| DIRECTIONS |
Write out exactly, please, the lines from the one containing "(1) : 2014-11 (1)|" to the end of the material.

| GIVEN INFORMATION |

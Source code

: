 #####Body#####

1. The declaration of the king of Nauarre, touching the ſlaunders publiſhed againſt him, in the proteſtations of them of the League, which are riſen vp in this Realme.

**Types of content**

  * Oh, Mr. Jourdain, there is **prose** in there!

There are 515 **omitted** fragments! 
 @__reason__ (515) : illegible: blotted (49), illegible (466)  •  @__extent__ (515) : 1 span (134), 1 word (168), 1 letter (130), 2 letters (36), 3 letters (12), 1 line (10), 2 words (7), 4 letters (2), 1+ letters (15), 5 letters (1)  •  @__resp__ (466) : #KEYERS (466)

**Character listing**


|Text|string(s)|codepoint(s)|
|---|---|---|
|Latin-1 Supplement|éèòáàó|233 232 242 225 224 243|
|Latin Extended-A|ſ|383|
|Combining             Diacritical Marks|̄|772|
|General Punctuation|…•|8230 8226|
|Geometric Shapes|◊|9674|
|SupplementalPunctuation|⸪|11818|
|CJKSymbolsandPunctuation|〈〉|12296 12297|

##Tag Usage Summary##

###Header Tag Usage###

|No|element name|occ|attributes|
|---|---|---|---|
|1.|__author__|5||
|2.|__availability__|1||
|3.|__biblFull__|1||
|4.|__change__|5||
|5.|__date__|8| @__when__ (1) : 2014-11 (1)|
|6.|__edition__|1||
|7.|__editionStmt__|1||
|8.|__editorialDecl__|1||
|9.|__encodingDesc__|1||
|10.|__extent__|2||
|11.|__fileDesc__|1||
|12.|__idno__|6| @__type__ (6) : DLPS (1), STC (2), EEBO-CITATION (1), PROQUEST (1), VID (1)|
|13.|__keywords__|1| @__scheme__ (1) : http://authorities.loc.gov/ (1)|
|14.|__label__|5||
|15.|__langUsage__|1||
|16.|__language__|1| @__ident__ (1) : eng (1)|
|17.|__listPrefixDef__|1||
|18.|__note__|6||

| WRITTEN ANSWER |
|5.|__date__|8| @__when__ (1) : 2014-11 (1)|
|6.|__edition__|1||
|7.|__editionStmt__|1||
|8.|__editorialDecl__|1||
|9.|__encodingDesc__|1||
|10.|__extent__|2||
|11.|__fileDesc__|1||
|12.|__idno__|6| @__type__ (6) : DLPS (1), STC (2), EEBO-CITATION (1), PROQUEST (1), VID (1)|
|13.|__keywords__|1| @__scheme__ (1) : http://authorities.loc.gov/ (1)|
|14.|__label__|5||
|15.|__langUsage__|1||
|16.|__language__|1| @__ident__ (1) : eng (1)|
|17.|__listPrefixDef__|1||
|18.|__note__|6||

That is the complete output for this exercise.